* _EXERCISE REQUIREMENTS_
Once the images are set aside, write out the rest of the records exactly.

### EXERCISE MATERIALS ###

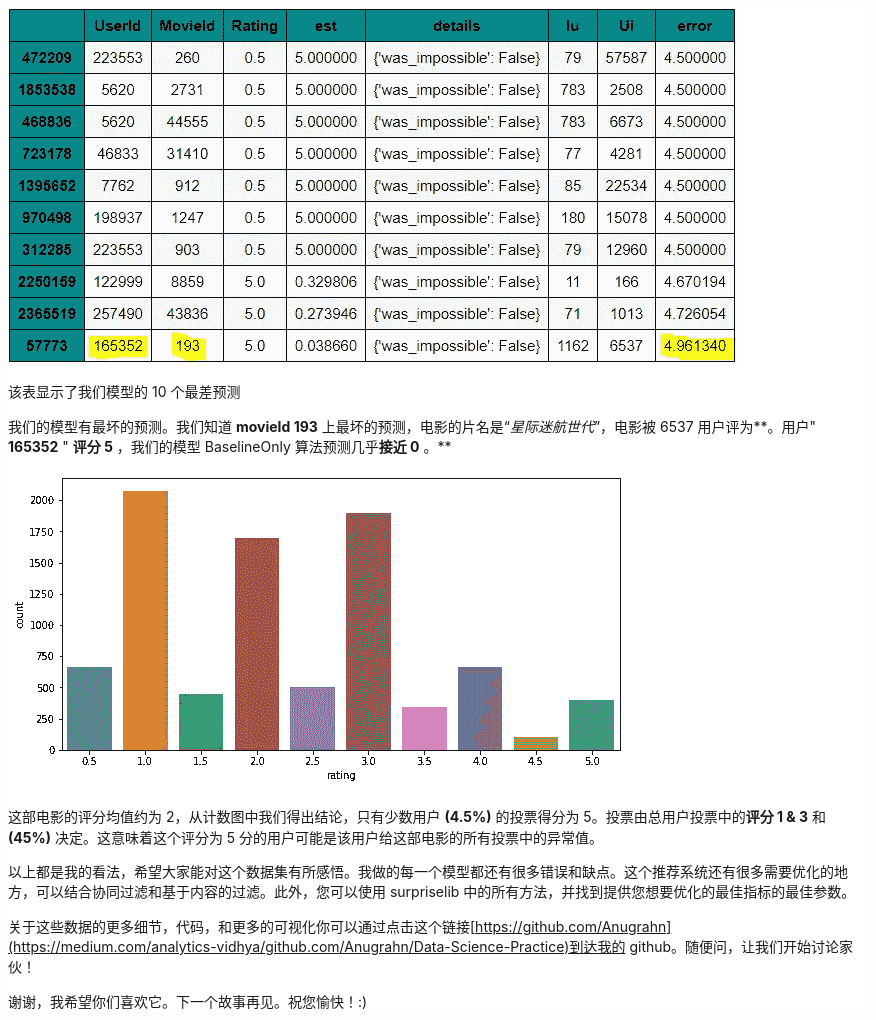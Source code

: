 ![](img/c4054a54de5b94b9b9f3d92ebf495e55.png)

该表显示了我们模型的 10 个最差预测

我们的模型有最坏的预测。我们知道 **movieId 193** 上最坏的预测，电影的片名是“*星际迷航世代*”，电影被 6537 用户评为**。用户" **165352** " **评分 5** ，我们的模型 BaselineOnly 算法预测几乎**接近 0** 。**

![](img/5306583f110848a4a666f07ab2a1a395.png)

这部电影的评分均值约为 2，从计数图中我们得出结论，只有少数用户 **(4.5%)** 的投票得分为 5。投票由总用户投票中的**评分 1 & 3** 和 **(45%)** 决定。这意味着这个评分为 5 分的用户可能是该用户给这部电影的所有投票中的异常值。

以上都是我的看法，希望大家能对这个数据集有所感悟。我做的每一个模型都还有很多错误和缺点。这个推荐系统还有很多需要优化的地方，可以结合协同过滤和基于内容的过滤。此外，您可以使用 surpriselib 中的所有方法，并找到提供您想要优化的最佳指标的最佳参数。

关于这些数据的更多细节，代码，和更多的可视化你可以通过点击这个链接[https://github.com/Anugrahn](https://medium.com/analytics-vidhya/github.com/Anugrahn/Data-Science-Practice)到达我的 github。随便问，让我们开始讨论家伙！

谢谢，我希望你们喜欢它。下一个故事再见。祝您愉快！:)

###

* _ANSWER TO THIS EXERCISE_
Source code

: ![](img/c4054a54de5b94b9b9f3d92ebf495e55.png)

该表显示了我们模型的 10 个最差预测

我们的模型有最坏的预测。我们知道 **movieId 193** 上最坏的预测，电影的片名是“*星际迷航世代*”，电影被 6537 用户评为**。用户" **165352** " **评分 5** ，我们的模型 BaselineOnly 算法预测几乎**接近 0** 。**

![](img/5306583f110848a4a666f07ab2a1a395.png)

这部电影的评分均值约为 2，从计数图中我们得出结论，只有少数用户 **(4.5%)** 的投票得分为 5。投票由总用户投票中的**评分 1 & 3** 和 **(45%)** 决定。这意味着这个评分为 5 分的用户可能是该用户给这部电影的所有投票中的异常值。

以上都是我的看法，希望大家能对这个数据集有所感悟。我做的每一个模型都还有很多错误和缺点。这个推荐系统还有很多需要优化的地方，可以结合协同过滤和基于内容的过滤。此外，您可以使用 surpriselib 中的所有方法，并找到提供您想要优化的最佳指标的最佳参数。

关于这些数据的更多细节，代码，和更多的可视化你可以通过点击这个链接[https://github.com/Anugrahn](https://medium.com/analytics-vidhya/github.com/Anugrahn/Data-Science-Practice)到达我的 github。随便问，让我们开始讨论家伙！

谢谢，我希望你们喜欢它。下一个故事再见。祝您愉快！:)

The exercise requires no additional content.